WORK REQUIRED: Among the lines of data below, reproduce only those from the one with "# Tech Specs" through the one with "# Installation", exactly as they stand, both ends included.

*** Opening AVAILABLE DATA ***

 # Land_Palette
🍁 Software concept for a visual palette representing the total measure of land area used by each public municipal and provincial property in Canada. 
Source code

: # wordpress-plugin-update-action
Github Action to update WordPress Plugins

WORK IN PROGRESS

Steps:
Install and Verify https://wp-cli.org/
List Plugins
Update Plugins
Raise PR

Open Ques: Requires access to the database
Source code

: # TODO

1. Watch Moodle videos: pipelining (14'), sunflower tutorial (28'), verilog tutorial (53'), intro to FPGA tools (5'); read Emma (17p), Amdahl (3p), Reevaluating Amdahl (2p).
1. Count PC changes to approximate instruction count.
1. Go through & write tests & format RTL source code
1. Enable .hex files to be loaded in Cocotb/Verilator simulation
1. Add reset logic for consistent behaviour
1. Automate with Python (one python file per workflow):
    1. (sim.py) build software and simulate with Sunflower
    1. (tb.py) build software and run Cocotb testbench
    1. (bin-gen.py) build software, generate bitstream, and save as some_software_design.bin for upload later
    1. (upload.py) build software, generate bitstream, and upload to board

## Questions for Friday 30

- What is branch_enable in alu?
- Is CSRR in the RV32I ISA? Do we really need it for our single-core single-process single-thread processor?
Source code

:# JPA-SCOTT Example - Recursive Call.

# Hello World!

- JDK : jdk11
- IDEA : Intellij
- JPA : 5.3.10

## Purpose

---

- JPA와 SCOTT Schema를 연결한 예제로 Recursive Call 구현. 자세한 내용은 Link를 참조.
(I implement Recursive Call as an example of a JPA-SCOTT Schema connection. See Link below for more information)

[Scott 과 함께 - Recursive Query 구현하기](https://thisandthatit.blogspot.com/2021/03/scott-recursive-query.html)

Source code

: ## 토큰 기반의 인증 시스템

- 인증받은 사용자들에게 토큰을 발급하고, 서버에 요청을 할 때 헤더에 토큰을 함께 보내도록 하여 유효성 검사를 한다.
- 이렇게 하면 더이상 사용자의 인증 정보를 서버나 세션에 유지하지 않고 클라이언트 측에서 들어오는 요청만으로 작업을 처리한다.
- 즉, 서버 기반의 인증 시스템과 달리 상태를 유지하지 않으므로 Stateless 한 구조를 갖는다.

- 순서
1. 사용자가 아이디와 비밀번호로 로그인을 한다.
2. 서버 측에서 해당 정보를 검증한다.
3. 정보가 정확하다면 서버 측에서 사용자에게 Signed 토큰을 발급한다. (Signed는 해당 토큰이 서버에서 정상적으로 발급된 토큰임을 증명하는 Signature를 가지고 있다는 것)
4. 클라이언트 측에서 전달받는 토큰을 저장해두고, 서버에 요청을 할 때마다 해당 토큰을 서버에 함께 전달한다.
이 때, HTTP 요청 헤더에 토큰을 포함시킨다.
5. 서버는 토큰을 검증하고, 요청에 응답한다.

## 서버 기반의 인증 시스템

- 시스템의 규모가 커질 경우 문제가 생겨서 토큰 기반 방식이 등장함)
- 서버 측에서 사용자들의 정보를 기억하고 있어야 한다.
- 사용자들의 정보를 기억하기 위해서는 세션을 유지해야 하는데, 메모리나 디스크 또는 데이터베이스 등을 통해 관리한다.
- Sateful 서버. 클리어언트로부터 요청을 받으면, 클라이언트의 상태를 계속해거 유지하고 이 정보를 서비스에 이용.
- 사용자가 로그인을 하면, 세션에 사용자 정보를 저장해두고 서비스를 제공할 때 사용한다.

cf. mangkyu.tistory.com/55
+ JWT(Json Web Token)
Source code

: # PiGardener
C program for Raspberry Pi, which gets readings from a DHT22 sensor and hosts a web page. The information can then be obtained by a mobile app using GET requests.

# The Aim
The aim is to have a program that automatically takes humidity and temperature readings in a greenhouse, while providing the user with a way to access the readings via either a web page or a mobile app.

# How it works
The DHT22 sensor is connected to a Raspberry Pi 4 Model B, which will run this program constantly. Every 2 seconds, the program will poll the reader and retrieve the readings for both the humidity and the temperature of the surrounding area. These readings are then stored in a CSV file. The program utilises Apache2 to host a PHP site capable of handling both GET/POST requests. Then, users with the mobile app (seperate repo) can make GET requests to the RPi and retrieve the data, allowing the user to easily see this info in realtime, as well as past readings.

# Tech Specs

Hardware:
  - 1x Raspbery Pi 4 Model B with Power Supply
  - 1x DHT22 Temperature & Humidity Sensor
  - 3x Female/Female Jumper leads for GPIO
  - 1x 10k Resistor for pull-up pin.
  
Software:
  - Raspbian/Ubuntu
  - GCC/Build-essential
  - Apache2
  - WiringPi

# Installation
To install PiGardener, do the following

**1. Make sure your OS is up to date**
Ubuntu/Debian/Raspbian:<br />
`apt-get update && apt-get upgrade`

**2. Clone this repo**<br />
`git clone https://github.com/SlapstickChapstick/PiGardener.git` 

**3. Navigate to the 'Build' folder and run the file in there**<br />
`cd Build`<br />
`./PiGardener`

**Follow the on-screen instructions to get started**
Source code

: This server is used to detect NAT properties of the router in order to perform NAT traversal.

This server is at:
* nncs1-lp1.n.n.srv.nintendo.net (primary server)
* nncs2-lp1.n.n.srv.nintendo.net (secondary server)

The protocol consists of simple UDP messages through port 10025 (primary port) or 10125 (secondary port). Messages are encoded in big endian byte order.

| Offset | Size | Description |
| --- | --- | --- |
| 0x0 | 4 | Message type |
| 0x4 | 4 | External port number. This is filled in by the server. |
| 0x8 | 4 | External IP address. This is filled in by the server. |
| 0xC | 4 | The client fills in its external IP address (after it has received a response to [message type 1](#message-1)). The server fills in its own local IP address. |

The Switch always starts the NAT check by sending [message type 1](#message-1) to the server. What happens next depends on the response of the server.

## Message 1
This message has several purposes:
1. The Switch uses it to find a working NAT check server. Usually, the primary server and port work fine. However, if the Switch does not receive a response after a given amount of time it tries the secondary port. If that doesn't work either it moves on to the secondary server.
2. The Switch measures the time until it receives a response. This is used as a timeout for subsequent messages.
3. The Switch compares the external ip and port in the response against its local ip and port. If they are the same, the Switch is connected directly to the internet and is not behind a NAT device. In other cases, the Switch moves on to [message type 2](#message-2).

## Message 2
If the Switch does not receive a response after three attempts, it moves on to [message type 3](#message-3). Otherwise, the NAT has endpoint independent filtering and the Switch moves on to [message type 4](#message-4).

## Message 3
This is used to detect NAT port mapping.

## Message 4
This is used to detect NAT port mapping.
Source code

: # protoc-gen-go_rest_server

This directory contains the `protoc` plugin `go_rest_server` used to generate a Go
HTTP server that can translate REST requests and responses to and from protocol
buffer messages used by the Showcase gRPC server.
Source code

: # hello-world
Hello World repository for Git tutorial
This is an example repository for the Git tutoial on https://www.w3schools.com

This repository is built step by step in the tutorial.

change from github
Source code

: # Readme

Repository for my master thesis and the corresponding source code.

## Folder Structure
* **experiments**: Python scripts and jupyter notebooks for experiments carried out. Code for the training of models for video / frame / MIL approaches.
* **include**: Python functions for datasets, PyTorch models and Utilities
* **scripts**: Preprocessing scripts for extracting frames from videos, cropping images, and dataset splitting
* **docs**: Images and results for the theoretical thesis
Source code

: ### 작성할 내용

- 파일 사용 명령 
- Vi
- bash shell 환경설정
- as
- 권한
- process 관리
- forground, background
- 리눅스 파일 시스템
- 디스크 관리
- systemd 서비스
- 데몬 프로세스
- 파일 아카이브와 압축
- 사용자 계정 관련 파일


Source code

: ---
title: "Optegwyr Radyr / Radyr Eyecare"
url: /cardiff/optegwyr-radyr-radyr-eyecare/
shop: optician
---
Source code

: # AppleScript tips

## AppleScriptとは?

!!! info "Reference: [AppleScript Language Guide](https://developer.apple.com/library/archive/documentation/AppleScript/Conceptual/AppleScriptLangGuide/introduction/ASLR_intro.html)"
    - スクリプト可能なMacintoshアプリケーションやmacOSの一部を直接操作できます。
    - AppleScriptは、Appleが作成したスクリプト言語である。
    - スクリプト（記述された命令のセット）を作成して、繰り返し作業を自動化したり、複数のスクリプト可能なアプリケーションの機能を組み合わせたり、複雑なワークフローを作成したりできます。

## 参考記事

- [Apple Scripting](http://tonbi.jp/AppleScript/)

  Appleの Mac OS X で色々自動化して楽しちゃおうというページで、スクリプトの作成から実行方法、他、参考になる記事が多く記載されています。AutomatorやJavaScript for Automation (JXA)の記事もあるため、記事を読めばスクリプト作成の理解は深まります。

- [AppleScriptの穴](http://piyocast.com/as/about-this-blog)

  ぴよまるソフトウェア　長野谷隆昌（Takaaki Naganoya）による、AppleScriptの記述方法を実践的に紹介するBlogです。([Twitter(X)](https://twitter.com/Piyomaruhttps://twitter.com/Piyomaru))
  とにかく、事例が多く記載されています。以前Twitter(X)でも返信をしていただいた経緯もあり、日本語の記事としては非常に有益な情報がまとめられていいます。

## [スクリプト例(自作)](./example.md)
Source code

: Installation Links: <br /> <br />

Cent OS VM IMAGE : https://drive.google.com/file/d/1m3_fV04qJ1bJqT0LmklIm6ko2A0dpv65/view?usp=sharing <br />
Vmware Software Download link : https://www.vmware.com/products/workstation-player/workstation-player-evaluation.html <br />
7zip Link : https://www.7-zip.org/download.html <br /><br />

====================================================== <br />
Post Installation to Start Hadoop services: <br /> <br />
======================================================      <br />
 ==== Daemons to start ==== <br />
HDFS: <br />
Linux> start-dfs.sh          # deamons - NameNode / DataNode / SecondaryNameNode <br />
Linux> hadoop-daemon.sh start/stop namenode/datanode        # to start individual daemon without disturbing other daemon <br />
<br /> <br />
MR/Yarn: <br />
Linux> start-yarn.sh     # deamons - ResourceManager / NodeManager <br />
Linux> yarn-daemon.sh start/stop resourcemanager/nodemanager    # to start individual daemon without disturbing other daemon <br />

*** Closing AVAILABLE DATA ***

ANSWER BOX:
# Tech Specs

Hardware:
  - 1x Raspbery Pi 4 Model B with Power Supply
  - 1x DHT22 Temperature & Humidity Sensor
  - 3x Female/Female Jumper leads for GPIO
  - 1x 10k Resistor for pull-up pin.
  
Software:
  - Raspbian/Ubuntu
  - GCC/Build-essential
  - Apache2
  - WiringPi

# Installation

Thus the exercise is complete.